[RECORDS SHOWN]

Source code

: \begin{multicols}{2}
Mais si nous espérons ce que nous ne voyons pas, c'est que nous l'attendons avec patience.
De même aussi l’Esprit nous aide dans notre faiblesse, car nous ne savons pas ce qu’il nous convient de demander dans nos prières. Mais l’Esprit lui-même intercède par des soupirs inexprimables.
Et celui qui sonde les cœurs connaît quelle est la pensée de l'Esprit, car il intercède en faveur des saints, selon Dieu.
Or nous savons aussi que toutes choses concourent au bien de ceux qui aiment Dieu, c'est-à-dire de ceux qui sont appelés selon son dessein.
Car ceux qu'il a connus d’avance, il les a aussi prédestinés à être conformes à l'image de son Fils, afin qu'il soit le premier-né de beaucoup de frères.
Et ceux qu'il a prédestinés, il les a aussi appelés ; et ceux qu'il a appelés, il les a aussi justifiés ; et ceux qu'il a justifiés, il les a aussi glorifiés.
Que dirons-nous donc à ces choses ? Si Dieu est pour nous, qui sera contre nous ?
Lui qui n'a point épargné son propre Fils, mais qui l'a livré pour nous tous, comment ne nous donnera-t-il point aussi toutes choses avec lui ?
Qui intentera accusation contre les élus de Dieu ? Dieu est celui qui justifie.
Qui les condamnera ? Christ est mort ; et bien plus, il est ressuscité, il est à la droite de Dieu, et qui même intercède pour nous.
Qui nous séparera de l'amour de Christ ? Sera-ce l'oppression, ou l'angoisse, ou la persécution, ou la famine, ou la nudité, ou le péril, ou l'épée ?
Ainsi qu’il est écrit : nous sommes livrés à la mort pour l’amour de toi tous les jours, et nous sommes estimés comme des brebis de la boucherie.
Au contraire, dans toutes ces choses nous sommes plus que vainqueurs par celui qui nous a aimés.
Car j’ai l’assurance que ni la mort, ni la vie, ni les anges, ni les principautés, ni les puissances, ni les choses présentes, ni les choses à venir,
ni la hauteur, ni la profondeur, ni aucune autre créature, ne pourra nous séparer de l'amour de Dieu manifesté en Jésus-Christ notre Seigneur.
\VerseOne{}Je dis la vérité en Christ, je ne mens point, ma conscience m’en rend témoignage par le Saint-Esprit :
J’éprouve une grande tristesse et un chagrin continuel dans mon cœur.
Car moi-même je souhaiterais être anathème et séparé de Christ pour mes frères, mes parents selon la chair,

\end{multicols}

[/RECORDS SHOWN]

- EXERCISE GOAL: Every line that contains "contre" should be copied out of the data.

- TASK ANSWER:
Que dirons-nous donc à ces choses ? Si Dieu est pour nous, qui sera contre nous ?
Qui intentera accusation contre les élus de Dieu ? Dieu est celui qui justifie.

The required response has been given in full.